I have given a number of talks on the topics discussed here- and been asked a lot of questions. This page will contain my responses to some of the most common…

  • What is the central thesis of Dispirited?
  • Don’t you rather pick on easy targets? / It is a Straw Man argument, isn’t it?
  • Spirituality doesn’t have to mean a belief in a ‘Spirit’ – an essence: don’t you realise that?
  • Where is your empirical data?
  • I thought the the New Age movement was very big on environmental political action – doesn’t this contradict your second point about the ‘inward turn’?

What is the central thesis of Dispirited?

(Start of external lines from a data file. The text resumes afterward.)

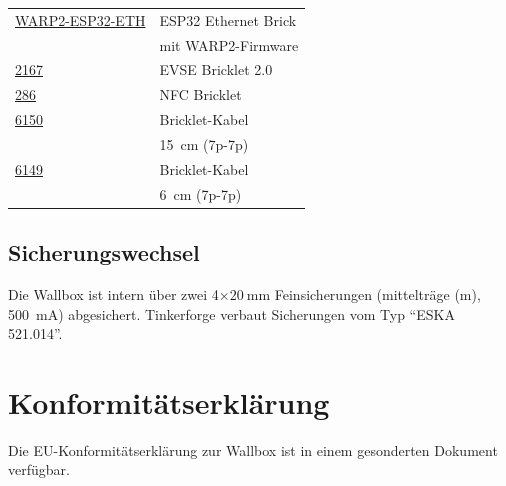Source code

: \documentclass[a4paper,10pt]{article}
\begin{document}
\begin{multicols*}{2}
\begin{tabular}{ll}
		\cmidrule(lr{0.5em}){1-2}
		\href{https://www.tinkerforge.com/de/shop/warp/warp2-spare-parts/warp2-esp32-eth.html}{WARP2-ESP32-ETH}	                    & ESP32 Ethernet Brick                 \\
		                                                                                                                            & mit WARP2-Firmware                   \\
		\cmidrule(lr{0.5em}){1-2}
		\href{https://www.tinkerforge.com/de/shop/warp/warp2-spare-parts/evse-v2-bricklet.html}{2167}                               & EVSE Bricklet 2.0                    \\
		\cmidrule(lr{0.5em}){1-2}
		\href{https://www.tinkerforge.com/de/shop/warp/warp2-spare-parts/nfc-bricklet.html}{286}                                    & NFC Bricklet                         \\
		\cmidrule(lr{0.5em}){1-2}
		\href{https://www.tinkerforge.com/de/shop/accessories/cable/bricklet-cable-15cm-7p-7p.html}{6150}                           & Bricklet-Kabel                       \\
		                                                                                                                            & \SI{15}{\centi\meter} (7p-7p)        \\
		\cmidrule(lr{0.5em}){1-2}
		\href{https://www.tinkerforge.com/de/shop/accessories/cable/bricklet-cable-6cm-7p-7p.html}{6149}                            & Bricklet-Kabel                       \\
		                                                                                                                            & \SI{6}{\centi\meter} (7p-7p)         \\
	\end{tabular}

	\subsection{Sicherungswechsel}
	Die Wallbox ist intern über zwei 4$\times\SI{20}{\milli\meter}$ Feinsicherungen (mittelträge (m), \SI{500}{\milli\ampere}) abgesichert.
	Tinkerforge verbaut Sicherungen vom Typ \enquote{ESKA 521.014}.

	\section{Konformitätserklärung}
	Die EU-Konformitätserklärung zur Wallbox ist in einem gesonderten Dokument verfügbar.


\end{multicols*}
\end{document}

My main claim is the non-religious spirituality has three main negative features (religious spirituality sometimes shares them, but far from always).

These are:

  1. The inclusivist, pluralist approach to truth widely taken in mysticism, and new-age thought, curtails thought. It is a full stop to thinking as it proposes that seemingly conflicting truths can ‘all be true’, or that truth is wholly subjective in a lazy, rather down-at-heel postmodernist manner. It seems to imply that the empirical truth of the asserted spiritual views is somehow a tawdry matter, or that being concerned with such matters as apparent conflict between truths is to be deficient is ‘wisdom’.
  2. Mind, Body & Spirit thought, Mysticism and much else under the banner of Contemporary Spirituality represents an ill-considered ‘inward turn’ that drives us away from concerns such as social justice, politics and practical ethics. To view ‘worldly’ matters as below ones concern, or to believe that one has transcended mere material concerns represents a flight from responsibility and leaves the world in the hands of the capitalist materialist. One can reject religion, and consumerist capitalism, and still not need to rush away from the world on an inner quest..
  3. The claims of Contemporary Spirituality ring hollow with respect to human fulfillment: in that they all too often either deny or somehow seek to dilute the one central issue that humans must address and find a reckoning with in order for a contented, or happy(ish) life to be possible: Mortality. To cling to the belief in an ongoing spirit which survives death is the final form of inauthenticity, and stands directly between us and the chance of really engaging with the grim existential realities of life.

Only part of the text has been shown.